Top of The input

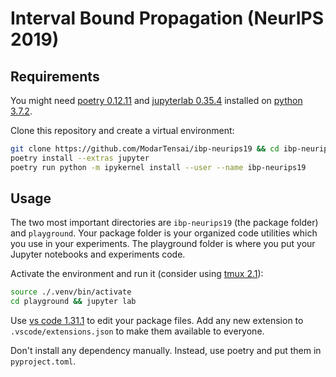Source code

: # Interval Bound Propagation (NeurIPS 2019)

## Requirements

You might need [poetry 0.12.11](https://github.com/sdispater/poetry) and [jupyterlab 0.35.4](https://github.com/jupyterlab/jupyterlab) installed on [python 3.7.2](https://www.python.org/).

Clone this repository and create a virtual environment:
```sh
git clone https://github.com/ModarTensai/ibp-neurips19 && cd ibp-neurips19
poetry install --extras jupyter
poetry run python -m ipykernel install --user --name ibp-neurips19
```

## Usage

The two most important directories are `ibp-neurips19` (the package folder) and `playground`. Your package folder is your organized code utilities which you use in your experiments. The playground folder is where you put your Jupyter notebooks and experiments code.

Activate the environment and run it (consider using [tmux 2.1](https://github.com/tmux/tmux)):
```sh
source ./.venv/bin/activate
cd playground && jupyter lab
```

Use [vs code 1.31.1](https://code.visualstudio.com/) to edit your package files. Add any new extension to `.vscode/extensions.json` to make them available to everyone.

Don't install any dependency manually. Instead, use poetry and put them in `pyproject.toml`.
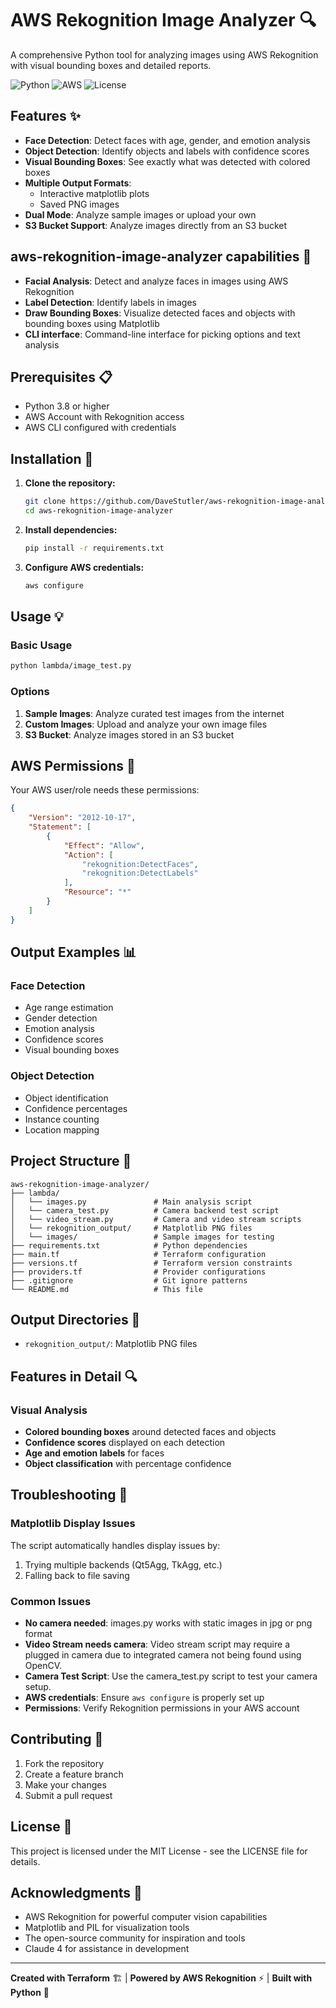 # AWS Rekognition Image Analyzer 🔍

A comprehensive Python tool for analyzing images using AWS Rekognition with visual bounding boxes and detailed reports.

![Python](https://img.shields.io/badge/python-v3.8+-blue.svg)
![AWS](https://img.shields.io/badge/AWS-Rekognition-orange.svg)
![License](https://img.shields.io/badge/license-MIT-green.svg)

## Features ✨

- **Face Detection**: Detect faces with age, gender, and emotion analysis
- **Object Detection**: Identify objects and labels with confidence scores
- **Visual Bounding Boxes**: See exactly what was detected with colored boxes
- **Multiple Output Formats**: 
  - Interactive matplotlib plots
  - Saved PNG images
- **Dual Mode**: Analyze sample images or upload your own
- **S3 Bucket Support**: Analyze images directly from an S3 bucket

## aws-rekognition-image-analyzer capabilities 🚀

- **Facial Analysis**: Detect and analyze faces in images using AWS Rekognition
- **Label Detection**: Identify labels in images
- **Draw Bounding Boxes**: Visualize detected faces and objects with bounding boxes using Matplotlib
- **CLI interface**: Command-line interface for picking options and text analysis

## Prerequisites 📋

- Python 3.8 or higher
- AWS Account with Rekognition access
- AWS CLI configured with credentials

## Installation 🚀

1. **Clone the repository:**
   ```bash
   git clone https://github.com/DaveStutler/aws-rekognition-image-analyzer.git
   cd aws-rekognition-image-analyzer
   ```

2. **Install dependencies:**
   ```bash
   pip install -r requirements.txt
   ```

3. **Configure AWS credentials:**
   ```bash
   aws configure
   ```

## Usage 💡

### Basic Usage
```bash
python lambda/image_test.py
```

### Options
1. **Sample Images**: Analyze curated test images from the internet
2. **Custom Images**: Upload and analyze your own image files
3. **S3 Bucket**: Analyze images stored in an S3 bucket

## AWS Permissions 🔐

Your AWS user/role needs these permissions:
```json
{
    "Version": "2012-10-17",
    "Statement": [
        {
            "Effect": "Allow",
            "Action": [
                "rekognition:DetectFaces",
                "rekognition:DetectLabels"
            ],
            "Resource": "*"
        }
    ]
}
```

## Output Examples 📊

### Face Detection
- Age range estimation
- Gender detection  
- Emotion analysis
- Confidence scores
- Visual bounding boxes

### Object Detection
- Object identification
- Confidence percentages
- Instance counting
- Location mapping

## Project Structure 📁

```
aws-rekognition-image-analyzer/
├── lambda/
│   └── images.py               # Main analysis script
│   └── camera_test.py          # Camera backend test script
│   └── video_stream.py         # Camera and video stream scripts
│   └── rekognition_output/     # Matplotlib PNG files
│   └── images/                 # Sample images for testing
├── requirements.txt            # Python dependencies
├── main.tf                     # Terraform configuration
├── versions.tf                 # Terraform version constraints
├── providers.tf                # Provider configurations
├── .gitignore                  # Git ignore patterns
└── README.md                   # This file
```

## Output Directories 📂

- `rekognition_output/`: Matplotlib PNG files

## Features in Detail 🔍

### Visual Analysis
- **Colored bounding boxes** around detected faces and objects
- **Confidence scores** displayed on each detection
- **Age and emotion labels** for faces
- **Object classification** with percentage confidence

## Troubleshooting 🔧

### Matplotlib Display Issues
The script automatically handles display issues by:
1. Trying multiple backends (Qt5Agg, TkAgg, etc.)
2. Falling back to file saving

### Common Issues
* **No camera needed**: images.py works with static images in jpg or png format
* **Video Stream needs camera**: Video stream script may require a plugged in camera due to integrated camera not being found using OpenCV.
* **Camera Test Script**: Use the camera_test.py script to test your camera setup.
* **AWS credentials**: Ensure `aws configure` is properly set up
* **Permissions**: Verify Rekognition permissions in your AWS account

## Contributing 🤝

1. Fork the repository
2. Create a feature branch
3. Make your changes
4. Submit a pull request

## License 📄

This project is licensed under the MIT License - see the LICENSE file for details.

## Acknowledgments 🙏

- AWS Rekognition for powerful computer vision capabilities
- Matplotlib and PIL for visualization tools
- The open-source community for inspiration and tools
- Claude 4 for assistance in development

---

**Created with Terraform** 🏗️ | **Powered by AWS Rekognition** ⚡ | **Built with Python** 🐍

Bottom of The input
Top of The input

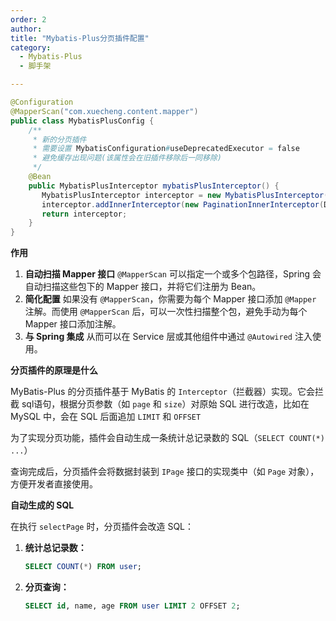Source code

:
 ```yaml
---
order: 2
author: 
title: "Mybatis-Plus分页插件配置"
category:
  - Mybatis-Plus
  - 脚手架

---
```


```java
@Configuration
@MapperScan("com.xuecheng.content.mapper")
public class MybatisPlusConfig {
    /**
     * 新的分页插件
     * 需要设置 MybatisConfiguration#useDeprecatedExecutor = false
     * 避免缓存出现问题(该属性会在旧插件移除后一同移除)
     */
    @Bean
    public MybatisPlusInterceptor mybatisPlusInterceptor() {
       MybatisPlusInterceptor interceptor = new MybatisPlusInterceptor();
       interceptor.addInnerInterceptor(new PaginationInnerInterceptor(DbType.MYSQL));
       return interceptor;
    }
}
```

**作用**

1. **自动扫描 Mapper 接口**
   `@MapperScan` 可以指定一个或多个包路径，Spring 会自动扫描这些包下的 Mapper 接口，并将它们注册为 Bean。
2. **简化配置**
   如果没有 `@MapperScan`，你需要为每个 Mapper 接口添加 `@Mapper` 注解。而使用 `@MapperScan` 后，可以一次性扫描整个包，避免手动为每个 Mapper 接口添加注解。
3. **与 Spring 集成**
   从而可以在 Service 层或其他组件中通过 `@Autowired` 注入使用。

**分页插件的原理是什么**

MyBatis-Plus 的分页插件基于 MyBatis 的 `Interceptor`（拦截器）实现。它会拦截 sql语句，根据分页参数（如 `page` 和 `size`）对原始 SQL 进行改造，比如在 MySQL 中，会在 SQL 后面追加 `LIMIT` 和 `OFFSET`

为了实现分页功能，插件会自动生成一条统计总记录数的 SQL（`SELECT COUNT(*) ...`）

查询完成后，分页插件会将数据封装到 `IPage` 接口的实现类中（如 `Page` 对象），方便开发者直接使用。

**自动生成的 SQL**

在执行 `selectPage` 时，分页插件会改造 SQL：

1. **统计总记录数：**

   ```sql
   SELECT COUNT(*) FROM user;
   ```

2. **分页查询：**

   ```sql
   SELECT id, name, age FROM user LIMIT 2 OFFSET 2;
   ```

Bottom of The input
Top of The input

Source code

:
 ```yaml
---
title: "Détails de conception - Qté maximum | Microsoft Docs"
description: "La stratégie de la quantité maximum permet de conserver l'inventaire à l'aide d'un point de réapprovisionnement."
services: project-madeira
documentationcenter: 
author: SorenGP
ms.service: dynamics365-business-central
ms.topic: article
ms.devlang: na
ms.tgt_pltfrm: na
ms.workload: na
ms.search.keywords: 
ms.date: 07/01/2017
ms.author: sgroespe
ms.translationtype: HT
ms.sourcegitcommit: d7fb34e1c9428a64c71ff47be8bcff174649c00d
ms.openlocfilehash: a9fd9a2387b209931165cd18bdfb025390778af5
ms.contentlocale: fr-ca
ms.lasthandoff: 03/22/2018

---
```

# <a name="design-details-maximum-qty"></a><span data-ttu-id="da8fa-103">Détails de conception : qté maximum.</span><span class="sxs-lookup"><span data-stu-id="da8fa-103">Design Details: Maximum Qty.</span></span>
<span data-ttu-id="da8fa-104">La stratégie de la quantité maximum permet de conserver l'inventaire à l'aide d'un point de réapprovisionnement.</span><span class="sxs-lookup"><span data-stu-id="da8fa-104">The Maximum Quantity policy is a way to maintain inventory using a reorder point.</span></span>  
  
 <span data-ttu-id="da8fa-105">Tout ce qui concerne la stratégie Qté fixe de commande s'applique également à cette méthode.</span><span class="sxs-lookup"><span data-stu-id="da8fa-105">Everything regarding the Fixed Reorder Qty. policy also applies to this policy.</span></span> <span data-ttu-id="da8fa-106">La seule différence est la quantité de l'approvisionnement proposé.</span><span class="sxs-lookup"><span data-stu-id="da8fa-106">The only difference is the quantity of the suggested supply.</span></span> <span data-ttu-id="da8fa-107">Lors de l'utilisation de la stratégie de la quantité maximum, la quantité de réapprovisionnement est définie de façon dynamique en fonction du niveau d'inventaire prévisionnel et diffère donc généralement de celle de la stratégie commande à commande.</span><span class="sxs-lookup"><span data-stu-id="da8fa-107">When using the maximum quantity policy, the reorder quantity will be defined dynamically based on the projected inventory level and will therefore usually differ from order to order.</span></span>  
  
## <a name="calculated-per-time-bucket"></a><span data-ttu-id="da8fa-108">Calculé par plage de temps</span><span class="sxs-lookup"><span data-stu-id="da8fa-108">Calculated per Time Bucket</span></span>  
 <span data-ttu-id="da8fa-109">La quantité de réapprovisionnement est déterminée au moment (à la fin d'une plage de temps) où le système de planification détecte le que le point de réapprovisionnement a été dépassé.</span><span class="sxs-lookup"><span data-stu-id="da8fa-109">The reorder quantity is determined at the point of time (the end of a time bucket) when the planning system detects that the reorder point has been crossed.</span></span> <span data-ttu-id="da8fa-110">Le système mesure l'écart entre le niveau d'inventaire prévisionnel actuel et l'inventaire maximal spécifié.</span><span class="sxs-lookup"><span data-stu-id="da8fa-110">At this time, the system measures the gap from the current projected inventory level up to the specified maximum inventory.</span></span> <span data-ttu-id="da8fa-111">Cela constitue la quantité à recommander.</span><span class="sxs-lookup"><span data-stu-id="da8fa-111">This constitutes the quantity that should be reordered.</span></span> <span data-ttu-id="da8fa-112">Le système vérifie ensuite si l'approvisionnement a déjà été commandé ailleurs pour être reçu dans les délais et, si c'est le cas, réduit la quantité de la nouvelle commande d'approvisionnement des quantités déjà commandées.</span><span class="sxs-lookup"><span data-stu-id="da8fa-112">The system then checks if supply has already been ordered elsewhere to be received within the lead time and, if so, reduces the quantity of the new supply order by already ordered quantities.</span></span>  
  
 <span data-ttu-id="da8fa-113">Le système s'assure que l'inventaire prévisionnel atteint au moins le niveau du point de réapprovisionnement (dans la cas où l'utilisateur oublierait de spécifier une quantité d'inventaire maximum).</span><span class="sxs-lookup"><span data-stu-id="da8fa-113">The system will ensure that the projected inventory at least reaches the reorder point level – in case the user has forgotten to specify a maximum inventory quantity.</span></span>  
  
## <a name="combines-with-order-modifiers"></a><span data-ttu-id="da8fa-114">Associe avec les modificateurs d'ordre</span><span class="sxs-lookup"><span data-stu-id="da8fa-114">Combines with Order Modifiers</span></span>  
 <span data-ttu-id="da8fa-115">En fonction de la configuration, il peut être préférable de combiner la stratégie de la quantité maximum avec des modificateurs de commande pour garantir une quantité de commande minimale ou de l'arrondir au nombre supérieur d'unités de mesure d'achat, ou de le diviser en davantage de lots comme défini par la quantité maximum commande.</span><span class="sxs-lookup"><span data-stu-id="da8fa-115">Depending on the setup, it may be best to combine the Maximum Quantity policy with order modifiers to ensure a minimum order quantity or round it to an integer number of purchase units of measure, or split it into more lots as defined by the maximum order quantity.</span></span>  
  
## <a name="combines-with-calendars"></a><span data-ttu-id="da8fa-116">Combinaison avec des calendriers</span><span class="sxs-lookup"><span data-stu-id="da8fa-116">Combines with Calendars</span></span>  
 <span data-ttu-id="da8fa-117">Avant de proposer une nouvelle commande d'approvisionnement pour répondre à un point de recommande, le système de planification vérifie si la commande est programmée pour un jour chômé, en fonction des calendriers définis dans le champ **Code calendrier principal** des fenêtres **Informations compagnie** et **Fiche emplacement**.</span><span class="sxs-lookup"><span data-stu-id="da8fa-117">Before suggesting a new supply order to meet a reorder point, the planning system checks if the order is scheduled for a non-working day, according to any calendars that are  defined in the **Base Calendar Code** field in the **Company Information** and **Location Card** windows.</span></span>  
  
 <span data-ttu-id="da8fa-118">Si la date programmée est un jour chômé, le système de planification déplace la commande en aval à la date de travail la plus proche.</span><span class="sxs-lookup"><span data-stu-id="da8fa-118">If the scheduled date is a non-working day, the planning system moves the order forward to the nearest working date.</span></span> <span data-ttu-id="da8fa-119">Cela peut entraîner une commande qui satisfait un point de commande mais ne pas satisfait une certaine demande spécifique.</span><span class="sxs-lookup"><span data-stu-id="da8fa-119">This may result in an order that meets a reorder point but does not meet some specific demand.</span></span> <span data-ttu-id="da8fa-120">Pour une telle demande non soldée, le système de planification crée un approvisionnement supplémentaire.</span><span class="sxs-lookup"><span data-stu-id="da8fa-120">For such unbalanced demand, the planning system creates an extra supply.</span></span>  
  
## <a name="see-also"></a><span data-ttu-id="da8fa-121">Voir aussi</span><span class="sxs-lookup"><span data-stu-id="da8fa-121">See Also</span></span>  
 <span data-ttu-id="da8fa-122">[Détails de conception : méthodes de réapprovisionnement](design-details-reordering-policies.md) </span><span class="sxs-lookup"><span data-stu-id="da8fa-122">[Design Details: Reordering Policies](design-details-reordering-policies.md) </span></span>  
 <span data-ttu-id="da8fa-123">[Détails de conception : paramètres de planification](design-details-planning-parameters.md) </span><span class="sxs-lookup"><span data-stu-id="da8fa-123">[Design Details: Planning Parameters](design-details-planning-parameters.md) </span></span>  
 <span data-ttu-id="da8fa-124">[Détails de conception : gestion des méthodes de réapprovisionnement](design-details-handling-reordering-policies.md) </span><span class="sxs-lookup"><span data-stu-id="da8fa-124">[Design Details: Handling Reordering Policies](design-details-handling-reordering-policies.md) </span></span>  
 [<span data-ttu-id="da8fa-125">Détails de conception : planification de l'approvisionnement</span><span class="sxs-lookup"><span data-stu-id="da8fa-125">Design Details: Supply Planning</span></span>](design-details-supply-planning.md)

Bottom of The input

Find each line holding the string "OFFSET" in the listing above, then copy it.

> _Response to this exercise_:
MyBatis-Plus 的分页插件基于 MyBatis 的 `Interceptor`（拦截器）实现。它会拦截 sql语句，根据分页参数（如 `page` 和 `size`）对原始 SQL 进行改造，比如在 MySQL 中，会在 SQL 后面追加 `LIMIT` 和 `OFFSET`
   SELECT id, name, age FROM user LIMIT 2 OFFSET 2;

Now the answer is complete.